Miércoles, 23 de septiembre de 2009 | Hoy
EL MUNDO › OPINIóN
Por Gabriel Puricelli *
La sorpresiva llegada del presidente Manuel Zelaya a Tegucigalpa fue la respuesta a quienes se preguntaban qué más se podía hacer para poner fin a la suspensión forzada del Estado de Derecho en Honduras, después de que el usurpador Roberto Micheletti y quienes lo apoyan se mantuvieran impertérritos frente al despliegue de todas las formas imaginables de acción diplomática para hacerlos desistir. La llegada subrepticia del líder constitucional a la capital de su país vino a poner en ridículo a las fuerzas militares y de seguridad, incapaces de impedirle el tránsito al hombre más buscado por el régimen.

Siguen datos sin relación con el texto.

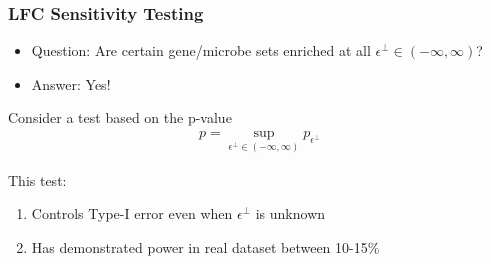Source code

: \begin{frame}
  \frametitle{LFC Sensitivity Testing}

  \begin{itemize}
  \item Question: Are certain gene/microbe sets enriched at all \(\epsilon^\perp \in (-\infty, \infty)\)?
  \item Answer: Yes!
  \end{itemize}

  \vspace{15px}
  
  Consider a test based on the p-value
  \begin{align*}
    p = \sup_{\epsilon^\perp \in (-\infty, \infty)} p_{\epsilon^\perp}
  \end{align*}

  This test:
  \begin{enumerate}
    \item Controls Type-I error even when \(\epsilon^\perp\) is unknown
    \item Has demonstrated power in real dataset between 10-15\% 
  \end{enumerate}
\end{frame}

Queda así erosionado uno de los últimos, a la vez que indispensable, atributos de poder del gobierno de facto, que es la capacidad de demostrar control efectivo del territorio. Cuando el secretario General de la Organización de Estados Americanos, José Miguel Insulza, dijo sensatamente que no se podía “volver a la diplomacia de las cañoneras”, pocos imaginaban qué otra iniciativa había a mano para terminar de derrumbar por medios pacíficos la fantochada golpista. Por cierto, si hay una definición de “paria”, ella tiene en Micheletti el ejemplo máximo: ni Irak de Saddam Hussein ni Corea del Norte ni tal vez el régimen genocida sudanés han sufrido un bloqueo tan total del acceso a ayuda, de las relaciones exteriores, del reconocimiento diplomático mismo, como el que hace frente a los golpistas hondureños. Y, sin embargo, han porfiado por largas semanas ya, esperando que unas elecciones realizadas en condiciones inconstitucionales le restituyan la indemnidad. Pues bien, Zelaya saludando desde el balcón de la embajada brasileña ha sido el sacudón más violento que han recibido, en un momento en que la unanimidad internacional en el repudio corría el riesgo del desánimo que siempre provoca la ausencia de resultados.

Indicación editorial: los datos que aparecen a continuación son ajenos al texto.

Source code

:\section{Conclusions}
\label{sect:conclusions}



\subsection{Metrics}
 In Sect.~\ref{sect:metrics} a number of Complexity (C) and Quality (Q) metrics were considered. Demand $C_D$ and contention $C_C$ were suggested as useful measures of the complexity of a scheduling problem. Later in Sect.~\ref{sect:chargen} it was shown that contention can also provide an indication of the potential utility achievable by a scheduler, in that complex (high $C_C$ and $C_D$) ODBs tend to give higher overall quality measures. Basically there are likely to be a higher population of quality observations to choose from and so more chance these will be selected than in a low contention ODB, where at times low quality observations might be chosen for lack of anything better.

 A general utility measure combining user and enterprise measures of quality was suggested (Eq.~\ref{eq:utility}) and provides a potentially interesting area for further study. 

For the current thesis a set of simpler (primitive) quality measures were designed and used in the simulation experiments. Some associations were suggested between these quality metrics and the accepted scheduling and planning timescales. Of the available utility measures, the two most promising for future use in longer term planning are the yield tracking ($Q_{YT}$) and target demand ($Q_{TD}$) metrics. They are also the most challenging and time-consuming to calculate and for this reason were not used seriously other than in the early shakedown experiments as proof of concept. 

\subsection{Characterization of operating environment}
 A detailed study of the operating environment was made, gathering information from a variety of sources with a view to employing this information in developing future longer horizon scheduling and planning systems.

Los Estados Unidos habían subido hace sólo días la apuesta antigolpista que (con hesitaciones en las que se leen pugnas intraburocráticas y la inercia de la Guerra Fría) viene haciendo el presidente Barack Obama, al suspenderles sus visas a los personeros del régimen. Pero nada se compara a la audacia que ha demostrado un Brasil que, aun totalmente comprometido desde el principio en la condena al golpe, parecía estar esperando con impaciencia que los propios EE.UU. actuaran decisivamente dentro de lo que Brasilia indicaba respetar como área de influencia exclusiva de la superpotencia.

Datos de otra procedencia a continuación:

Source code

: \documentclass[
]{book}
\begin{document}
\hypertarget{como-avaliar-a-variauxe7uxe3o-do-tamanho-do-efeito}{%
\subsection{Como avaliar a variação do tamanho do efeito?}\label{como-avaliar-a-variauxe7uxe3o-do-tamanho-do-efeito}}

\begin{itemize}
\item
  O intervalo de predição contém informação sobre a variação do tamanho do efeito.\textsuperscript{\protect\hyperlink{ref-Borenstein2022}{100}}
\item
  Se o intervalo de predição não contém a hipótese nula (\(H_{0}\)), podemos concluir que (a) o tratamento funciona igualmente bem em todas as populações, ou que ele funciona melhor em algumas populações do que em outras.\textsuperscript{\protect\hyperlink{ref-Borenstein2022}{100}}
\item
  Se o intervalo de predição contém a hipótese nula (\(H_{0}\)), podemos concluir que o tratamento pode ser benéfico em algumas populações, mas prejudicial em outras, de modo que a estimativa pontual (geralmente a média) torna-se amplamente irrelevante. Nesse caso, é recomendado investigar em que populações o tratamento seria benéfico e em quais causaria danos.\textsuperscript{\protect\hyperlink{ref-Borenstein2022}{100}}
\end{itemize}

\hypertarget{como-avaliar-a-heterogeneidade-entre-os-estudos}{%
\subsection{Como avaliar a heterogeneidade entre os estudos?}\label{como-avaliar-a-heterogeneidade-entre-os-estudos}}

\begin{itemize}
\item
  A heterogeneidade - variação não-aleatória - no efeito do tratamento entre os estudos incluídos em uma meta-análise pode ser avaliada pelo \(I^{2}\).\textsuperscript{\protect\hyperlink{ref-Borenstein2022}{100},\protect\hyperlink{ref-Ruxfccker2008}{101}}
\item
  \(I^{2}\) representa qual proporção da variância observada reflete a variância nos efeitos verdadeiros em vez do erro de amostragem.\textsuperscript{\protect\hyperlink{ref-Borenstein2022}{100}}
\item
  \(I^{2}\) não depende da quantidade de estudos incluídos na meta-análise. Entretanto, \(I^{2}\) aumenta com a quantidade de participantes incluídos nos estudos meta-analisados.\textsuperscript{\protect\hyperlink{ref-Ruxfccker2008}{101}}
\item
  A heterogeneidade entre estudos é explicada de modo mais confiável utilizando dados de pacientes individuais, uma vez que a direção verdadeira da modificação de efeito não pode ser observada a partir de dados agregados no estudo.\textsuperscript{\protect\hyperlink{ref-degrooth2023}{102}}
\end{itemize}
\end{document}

Pues bien (y éste es un partido bien interesante que parece estar jugándose ahora), la diplomacia de Itamaraty ha dejado ver ante los ojos azorados del mundo que su país está dispuesto a dar muestras de mayoría de edad geopolítica en cualquier rincón de América latina y el Caribe donde una demostración de poder pueda provocar efectos, en principio, benévolos. Una clave de lectura de lo que sucede en estas dramáticas e intensísimas horas en Tegucigalpa puede parangonar el hospedaje ofrecido a Zelaya a la presencia su- damericana en la misión de la ONU en Haití. La jugada brasileña, en la que ya están públicamente involucrados el canciller Celso Amorim y el propio presidente Lula, y para la cual están utilizando la caja de resonancia de la Asamblea General de la ONU en Nueva York, debe ser vista a la luz de la inquietud que provoca en Brasilia el redespliegue de la IV Flota de los EE.UU. en el Atlántico Sur y la presencia de ese país en bases militares colombianas. Convencidos de que esos movimientos están destinados a equilibrar su fuerza como poder emergente, los brasileños no dejarán pasar oportunidad de proyectarse, reafirmándola.
Las condiciones para un vuelco de la situación en Tegucigalpa están dadas. Y, aunque cooperen en este caso para el fin común de devolverle la democracia al pueblo hondureño, los términos de la competencia hemisférica entre Washington y Brasilia también lo están.